How to remove words that contain 3+ of the same character in a row?

Hello,

I am looking for a way to remove words from a list that contain 3 or more of the same character.

For example lets say the full list is as follows

ABCDEF
ABBHJK
AAAHJD
KKPPPP
NAUJKS

AAAHJD & KKPPPP should be removed from this list as obviously they contain AAA and PPPP respectively.

My first attempt at this was to use

grep -v '\([[:alpha:]]\)\1' filename 

but this will only remove Words with 2+ characters the same in a row.

grep -v '\([[:alpha:]][[:alpha:]]\)\1' filename will remove 4+

My knowledge of Awk/Sed is quite weak. Can anyone lend some advise as to where I should look from here?

Regards,
Colin

You almost had it the first time. Try:

grep -v '\([[:alpha:]]\)\1\1' filename

If you need to remove lines with 3 or more occurrences of a character NOT in succession, try

awk '{p=1;for(i=1;i<=length;i++) if(gsub(substr($0,i,1),"&")>=3) {p=0;break}}p' file

This will also remove lines with 3 or more occurrences of a character in succession.

Ambiguous request. The reply I posted assumed you want to delete lines with three adjacent occurrences of a character. The reply elixir_sinari posted assumed you want to delete any line with three occurrences of a character whether or not they are adjacent. The input you gave will give the same results for either interpretation. What was it that you wanted?

That approach isn't very robust. The first argument to gsub is an extended regular expression. If the line contains a . , it will match every character. If there's a ? , + , * , or some other metacharacter, there may be a runtime regular expression compilation failure.

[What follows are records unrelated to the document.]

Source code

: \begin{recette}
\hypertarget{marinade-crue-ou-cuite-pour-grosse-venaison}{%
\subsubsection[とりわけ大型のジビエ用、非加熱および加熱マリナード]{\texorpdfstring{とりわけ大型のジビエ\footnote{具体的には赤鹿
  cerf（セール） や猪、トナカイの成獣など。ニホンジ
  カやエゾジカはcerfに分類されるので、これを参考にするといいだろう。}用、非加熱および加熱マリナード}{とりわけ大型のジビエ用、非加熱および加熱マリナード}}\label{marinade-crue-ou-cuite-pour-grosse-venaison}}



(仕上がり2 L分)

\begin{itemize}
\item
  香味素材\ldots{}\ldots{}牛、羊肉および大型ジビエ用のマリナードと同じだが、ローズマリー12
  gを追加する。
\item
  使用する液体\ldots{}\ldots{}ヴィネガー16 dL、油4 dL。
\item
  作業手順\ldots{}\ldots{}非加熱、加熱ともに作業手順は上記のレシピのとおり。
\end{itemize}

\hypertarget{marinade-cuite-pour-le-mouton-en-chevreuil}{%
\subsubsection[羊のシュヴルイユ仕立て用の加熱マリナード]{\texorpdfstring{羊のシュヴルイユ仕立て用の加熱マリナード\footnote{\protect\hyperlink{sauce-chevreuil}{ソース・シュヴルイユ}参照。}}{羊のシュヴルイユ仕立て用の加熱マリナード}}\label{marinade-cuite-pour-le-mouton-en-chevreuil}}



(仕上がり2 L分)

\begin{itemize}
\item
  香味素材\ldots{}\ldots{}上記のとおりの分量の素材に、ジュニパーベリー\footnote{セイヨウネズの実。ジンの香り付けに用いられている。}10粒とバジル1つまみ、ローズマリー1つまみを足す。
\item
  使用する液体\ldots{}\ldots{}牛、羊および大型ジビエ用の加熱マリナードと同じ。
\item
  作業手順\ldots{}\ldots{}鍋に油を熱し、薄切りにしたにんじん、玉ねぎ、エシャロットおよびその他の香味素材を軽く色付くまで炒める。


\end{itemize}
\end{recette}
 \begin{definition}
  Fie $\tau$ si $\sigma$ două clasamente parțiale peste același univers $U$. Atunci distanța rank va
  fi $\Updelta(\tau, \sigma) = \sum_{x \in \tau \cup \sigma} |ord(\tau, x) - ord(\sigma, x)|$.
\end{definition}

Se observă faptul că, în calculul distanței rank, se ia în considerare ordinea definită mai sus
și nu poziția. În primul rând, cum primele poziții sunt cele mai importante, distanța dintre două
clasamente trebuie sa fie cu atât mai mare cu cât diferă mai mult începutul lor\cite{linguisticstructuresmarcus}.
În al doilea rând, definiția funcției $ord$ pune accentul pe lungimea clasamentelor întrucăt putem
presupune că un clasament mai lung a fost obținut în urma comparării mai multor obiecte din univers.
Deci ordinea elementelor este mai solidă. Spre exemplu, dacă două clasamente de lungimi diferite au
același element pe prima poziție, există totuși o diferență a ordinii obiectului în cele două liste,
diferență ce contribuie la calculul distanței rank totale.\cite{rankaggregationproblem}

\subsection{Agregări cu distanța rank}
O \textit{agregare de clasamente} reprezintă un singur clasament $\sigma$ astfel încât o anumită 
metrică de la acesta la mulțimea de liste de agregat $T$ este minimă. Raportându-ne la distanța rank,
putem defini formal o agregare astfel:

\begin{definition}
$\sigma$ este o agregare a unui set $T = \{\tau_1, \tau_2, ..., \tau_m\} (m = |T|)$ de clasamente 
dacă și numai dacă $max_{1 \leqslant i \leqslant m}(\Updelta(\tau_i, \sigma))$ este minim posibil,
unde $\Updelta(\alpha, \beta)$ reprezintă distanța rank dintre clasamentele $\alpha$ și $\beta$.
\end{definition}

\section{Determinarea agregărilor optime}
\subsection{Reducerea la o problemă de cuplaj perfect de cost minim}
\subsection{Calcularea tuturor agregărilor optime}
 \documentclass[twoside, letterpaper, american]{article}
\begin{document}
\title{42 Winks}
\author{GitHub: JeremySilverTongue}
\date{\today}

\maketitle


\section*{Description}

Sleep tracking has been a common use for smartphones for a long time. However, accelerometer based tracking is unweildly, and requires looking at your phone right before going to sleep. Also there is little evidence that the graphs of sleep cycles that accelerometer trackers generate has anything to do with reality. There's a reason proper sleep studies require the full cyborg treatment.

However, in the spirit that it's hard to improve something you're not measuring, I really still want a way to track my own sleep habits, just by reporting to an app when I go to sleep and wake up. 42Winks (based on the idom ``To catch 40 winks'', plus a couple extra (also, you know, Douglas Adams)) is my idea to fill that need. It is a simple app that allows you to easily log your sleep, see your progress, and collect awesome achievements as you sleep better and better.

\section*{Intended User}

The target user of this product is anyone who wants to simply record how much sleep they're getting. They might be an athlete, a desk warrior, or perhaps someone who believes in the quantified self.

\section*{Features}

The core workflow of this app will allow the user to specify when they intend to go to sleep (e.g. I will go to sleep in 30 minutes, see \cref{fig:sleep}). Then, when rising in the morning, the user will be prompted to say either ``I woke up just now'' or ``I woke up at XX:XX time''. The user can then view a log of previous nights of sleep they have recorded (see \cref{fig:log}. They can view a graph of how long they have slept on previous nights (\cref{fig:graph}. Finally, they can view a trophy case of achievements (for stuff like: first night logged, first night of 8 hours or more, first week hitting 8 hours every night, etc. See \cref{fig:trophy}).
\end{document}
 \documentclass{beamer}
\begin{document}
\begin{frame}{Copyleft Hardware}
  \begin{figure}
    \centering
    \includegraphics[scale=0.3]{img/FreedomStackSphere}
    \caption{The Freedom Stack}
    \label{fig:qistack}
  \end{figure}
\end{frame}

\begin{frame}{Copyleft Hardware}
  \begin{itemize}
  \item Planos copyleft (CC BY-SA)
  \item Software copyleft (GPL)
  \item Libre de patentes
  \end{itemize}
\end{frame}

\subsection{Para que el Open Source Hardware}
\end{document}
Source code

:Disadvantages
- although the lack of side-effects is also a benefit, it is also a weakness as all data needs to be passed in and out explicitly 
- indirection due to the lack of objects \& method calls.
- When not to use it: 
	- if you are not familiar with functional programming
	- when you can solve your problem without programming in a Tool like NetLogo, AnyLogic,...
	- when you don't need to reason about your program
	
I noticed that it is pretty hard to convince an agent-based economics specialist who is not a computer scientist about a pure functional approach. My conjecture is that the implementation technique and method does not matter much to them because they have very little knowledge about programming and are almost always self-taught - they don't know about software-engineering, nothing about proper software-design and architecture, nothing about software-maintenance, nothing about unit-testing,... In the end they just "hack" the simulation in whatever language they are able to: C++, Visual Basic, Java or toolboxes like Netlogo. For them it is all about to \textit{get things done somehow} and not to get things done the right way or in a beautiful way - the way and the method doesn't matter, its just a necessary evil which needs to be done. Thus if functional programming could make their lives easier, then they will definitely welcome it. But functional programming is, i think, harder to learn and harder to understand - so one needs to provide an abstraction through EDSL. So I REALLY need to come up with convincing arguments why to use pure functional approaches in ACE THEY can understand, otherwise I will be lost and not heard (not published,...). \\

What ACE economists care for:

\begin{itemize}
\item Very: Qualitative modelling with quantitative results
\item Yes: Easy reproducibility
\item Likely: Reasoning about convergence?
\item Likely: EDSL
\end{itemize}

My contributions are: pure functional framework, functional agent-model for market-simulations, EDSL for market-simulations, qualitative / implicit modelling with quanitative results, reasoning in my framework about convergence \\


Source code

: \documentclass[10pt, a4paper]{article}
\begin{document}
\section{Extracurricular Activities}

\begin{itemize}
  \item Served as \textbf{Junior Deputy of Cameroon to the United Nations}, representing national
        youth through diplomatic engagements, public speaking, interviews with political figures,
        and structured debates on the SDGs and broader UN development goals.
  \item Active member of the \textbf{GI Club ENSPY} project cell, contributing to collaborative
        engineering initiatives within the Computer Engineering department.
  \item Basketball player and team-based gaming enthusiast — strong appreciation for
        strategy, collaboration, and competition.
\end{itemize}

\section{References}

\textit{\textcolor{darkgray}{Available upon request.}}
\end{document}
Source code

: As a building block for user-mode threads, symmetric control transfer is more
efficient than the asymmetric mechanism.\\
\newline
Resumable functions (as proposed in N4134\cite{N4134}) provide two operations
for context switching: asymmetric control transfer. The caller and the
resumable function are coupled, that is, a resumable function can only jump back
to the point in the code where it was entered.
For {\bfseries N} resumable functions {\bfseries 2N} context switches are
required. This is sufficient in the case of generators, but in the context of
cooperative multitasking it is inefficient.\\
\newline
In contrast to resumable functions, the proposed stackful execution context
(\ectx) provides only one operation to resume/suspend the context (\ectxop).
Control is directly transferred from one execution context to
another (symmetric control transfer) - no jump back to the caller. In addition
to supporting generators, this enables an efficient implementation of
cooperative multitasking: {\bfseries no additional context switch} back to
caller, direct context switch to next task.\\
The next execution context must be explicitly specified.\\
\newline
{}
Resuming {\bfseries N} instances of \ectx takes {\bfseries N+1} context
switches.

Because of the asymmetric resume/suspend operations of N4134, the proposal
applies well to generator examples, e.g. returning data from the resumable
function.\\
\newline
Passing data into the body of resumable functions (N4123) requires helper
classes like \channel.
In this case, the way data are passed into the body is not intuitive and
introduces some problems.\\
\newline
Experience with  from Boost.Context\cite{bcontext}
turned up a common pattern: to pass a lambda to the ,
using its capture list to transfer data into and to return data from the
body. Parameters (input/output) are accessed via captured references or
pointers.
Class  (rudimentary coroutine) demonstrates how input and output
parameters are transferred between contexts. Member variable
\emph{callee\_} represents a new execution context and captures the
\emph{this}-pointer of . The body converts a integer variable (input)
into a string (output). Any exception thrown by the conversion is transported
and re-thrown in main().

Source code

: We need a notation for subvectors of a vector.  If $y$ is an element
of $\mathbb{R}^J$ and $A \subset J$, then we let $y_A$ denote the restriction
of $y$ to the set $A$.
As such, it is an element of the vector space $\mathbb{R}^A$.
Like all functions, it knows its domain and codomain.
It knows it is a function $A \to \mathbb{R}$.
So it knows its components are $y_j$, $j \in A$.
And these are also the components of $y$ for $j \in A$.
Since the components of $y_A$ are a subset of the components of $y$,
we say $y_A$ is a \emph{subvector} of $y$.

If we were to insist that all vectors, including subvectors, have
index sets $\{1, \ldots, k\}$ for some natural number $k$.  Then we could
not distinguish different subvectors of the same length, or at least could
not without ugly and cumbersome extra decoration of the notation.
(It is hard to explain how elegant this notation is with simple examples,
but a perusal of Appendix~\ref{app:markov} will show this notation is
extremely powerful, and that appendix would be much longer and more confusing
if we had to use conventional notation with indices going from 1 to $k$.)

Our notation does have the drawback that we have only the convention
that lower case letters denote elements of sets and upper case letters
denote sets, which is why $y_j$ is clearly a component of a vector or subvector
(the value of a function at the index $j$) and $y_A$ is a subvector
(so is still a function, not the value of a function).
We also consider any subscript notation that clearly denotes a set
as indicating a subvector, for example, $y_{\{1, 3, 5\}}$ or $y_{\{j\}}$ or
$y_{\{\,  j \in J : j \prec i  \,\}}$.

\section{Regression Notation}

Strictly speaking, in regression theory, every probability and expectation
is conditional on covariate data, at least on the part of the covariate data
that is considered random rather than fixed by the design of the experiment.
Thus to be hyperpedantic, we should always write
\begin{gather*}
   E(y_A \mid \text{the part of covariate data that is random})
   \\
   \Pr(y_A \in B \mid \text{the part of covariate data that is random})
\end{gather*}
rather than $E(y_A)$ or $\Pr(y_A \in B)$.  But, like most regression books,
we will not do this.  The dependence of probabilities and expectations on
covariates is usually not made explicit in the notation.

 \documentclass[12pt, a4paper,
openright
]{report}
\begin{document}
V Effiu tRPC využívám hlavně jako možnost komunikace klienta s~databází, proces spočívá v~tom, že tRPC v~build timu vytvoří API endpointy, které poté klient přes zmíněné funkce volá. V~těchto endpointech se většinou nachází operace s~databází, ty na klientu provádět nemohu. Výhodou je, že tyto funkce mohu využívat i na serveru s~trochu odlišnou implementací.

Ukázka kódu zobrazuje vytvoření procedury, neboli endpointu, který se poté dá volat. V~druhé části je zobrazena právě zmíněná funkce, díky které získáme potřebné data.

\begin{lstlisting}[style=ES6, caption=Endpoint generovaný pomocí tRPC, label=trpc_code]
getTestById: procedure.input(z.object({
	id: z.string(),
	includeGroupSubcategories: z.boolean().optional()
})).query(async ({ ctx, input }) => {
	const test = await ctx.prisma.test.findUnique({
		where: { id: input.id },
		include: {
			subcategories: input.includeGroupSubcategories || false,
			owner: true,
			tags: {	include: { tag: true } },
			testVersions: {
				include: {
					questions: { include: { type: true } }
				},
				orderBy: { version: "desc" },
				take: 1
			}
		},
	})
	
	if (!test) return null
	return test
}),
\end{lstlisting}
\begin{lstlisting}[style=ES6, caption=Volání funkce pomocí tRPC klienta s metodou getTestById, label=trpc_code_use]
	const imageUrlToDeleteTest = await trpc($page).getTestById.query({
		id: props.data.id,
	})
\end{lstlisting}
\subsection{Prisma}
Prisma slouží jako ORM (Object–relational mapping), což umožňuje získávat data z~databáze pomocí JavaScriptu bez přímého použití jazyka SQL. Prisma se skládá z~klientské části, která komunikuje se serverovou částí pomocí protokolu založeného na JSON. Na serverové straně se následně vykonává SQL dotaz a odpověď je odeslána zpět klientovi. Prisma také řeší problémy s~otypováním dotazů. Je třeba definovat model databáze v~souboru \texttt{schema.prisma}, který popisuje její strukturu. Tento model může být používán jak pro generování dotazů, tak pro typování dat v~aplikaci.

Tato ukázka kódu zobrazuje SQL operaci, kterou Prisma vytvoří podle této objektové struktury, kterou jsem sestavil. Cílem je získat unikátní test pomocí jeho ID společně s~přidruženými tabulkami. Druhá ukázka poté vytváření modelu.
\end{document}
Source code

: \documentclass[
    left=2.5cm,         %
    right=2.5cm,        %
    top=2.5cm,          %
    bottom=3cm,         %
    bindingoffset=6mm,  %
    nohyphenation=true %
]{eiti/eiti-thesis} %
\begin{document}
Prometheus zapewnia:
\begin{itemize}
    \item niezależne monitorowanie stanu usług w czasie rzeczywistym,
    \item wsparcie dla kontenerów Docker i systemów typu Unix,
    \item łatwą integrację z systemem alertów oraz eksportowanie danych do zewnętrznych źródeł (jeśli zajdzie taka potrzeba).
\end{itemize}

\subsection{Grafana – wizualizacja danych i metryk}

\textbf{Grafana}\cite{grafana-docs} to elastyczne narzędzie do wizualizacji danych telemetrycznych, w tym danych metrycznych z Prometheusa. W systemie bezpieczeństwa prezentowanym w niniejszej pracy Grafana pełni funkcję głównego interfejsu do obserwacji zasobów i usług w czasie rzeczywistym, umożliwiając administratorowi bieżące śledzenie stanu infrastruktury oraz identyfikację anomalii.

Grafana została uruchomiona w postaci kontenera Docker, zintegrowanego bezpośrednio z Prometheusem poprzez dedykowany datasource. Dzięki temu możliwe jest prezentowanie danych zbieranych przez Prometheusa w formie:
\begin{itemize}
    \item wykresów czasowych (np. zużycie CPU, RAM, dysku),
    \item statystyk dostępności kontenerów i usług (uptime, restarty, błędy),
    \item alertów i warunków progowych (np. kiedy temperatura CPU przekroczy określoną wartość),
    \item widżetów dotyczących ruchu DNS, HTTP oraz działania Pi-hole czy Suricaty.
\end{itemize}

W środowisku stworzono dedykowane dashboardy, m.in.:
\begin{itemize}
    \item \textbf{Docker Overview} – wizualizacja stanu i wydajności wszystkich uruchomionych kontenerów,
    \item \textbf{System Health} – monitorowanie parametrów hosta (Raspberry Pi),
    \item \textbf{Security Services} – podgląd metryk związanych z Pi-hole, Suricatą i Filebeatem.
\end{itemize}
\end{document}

What you're attempting can be done easily with grep and a single regular expression:

grep -v '\(.\).*\1.*\1' file

Regards,
Alister

I did foresee that possibility while writing the solution. But, I assumed that only alphabets will be in the file.

Looking at the first post, that seems a reasonable assumption given the sample data and the use of the [:alpha:] class.

I'll leave my post as is just in case it's of any use (as I'm sure you know, sometimes the sample data isn't representative).

Regards,
Alister

I agree with you, alister. That grep with backrefs is much better suited.